Conflicts between existing state laws and a new federal law legalizing the transport of industrial hemp are making it difficult for law enforcement officers to enforce the new law, the head of the Commercial Vehicle Safety Alliance told officials at the U.S. Department of Agriculture.
“I am here to raise some practical considerations with implementation of the hemp transportation provisions outlined in the 2018 Farm Bill,” Collin Mooney, executive director of CVSA, told the agency’s Agricultural Marketing Service during a listening session March 13.
Industrial hemp is a member of the cannabis plant family that is absent the high levels of tetrahydrocannabinol, or THC, responsible for the psychoactive effects of marijuana.
Although the bill was signed into law by President Donald Trump in December, it has yet to be codified in federal agriculture regulations.

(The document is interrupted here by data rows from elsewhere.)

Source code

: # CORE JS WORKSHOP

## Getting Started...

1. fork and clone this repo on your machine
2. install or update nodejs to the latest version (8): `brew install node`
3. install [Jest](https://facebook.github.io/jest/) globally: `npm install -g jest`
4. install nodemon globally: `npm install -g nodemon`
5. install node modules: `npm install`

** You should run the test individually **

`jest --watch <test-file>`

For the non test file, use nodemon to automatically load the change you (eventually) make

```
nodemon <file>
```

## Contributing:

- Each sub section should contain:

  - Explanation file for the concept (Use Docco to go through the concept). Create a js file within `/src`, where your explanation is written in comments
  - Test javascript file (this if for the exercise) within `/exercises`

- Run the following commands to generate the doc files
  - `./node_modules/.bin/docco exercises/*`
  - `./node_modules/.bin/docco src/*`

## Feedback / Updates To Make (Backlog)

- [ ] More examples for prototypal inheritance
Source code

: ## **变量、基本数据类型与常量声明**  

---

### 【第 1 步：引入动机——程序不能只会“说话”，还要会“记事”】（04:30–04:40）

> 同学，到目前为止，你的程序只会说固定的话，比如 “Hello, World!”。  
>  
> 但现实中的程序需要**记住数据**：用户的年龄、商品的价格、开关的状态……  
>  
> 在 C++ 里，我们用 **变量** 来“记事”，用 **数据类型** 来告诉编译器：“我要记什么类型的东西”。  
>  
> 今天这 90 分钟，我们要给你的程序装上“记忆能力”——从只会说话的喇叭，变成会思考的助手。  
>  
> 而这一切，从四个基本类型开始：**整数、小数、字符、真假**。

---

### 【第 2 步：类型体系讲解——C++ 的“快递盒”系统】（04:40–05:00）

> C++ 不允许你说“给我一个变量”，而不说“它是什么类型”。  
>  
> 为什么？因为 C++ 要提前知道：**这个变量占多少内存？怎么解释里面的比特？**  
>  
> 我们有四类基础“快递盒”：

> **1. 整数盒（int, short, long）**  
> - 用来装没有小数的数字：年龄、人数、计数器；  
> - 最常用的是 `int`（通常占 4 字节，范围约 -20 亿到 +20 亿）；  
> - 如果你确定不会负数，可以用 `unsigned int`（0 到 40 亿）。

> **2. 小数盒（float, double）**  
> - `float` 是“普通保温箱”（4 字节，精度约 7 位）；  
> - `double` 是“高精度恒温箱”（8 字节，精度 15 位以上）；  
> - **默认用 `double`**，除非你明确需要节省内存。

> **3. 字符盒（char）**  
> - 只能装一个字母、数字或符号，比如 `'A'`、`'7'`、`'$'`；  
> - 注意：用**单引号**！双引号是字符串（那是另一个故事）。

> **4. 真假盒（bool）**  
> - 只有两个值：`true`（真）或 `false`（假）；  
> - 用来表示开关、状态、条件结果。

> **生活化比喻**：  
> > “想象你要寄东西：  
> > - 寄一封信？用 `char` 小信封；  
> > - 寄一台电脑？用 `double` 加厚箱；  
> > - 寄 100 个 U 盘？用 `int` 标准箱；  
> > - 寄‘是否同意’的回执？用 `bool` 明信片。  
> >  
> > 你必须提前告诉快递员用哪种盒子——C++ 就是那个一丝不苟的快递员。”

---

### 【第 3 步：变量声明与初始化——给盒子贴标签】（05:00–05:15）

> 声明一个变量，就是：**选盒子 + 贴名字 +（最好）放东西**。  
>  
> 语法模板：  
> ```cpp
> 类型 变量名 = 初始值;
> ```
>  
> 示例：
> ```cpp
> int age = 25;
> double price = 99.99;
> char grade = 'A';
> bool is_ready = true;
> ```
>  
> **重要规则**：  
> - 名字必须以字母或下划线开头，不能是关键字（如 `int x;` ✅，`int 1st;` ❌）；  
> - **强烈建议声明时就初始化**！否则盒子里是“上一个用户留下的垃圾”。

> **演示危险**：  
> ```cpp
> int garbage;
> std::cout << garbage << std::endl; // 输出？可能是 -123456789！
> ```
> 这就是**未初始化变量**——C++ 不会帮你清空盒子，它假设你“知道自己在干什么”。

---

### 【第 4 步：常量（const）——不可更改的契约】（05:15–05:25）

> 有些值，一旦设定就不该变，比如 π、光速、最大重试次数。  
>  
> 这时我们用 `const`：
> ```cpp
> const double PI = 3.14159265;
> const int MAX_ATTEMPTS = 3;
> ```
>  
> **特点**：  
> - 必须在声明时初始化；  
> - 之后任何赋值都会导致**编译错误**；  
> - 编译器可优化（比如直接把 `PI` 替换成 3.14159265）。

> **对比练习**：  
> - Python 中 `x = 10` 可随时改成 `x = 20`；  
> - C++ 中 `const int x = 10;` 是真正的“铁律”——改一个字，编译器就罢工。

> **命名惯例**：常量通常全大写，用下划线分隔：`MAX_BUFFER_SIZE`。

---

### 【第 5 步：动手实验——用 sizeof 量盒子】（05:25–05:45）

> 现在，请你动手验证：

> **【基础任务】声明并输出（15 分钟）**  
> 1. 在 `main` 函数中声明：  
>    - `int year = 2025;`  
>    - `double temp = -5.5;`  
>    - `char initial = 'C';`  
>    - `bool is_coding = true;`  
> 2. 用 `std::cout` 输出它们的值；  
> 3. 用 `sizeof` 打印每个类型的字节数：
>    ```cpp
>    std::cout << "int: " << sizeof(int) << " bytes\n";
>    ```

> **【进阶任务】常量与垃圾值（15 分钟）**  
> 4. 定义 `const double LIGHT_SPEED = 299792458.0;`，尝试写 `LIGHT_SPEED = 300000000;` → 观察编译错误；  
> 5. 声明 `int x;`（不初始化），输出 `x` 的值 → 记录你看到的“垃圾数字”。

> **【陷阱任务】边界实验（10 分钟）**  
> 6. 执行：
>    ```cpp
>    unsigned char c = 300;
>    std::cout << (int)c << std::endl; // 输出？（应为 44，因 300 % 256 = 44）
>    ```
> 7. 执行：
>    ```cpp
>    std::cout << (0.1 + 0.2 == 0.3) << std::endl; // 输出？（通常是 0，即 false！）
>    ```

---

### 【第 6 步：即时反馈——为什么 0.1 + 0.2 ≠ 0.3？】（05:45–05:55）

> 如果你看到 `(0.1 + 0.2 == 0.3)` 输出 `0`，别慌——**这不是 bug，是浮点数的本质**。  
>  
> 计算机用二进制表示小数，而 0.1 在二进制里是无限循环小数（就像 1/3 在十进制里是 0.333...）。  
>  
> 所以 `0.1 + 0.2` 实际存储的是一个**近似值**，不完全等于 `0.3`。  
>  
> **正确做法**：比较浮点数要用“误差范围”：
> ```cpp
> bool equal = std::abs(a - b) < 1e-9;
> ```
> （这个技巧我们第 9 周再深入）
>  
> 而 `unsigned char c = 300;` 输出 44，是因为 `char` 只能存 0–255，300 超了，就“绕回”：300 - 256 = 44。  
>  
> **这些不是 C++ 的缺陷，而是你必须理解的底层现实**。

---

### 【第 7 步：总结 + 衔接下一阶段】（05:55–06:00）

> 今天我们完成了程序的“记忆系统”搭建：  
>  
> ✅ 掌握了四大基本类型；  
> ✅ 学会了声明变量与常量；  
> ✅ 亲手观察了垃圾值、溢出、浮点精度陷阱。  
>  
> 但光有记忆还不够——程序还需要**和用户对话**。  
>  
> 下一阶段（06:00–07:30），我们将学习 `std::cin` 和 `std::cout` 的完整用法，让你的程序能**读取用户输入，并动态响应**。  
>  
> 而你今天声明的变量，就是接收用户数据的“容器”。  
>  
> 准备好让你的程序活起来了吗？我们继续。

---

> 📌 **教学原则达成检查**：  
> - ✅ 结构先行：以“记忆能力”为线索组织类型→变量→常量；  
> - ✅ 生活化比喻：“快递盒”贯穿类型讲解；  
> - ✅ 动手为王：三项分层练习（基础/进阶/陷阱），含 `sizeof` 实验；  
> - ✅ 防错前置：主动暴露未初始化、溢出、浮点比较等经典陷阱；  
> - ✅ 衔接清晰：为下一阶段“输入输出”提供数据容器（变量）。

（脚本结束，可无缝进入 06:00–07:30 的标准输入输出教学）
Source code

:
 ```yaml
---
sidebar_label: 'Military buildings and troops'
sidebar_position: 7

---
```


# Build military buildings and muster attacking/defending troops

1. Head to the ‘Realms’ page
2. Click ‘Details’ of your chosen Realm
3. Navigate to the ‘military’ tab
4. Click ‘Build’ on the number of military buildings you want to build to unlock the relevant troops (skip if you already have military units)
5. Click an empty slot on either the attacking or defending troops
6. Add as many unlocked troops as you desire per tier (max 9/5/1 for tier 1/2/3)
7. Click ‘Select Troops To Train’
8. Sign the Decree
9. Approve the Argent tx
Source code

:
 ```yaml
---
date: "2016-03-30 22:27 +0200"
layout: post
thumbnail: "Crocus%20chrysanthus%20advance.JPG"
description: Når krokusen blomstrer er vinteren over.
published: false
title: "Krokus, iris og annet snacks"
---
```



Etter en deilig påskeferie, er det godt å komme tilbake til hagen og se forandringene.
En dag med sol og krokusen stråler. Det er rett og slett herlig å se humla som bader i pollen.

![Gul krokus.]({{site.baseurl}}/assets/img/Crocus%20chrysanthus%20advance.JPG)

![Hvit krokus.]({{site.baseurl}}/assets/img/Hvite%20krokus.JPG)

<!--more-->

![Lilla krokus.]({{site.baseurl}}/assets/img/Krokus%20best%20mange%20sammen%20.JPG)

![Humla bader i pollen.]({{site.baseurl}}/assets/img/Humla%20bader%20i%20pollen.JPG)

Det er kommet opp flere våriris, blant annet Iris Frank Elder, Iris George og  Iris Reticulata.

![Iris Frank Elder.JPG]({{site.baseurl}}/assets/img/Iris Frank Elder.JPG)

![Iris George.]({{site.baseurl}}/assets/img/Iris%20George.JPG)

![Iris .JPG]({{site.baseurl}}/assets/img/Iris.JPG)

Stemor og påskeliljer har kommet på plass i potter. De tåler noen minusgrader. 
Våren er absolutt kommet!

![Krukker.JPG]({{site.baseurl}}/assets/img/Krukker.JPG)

Officials expect to complete a rulemaking for the farm bill by the end of 2019.
One of many commenters at the public session calling for more specific guidance, Mooney complained during the session that some states either have laws that still classify hemp illegal and lack any formal federal guidelines to take those laws off the books — or they are fighting in court to keep their law.
Idaho State Police confiscated this load of industrial hemp in January. (Idaho State Police)
So far, truck drivers in at least three states have been arrested on trafficking charges for transporting hemp. The most recent instance, a hemp arrest and seizure of 6,700 pounds of the product near Boise, Idaho, is being reviewed by the 9th U.S. Circuit Court of Appeals.
Such legal questions prompted American Trucking Associations last month to issue a recommendation that motor carriers “continue to exercise caution” in accepting shipments of hemp.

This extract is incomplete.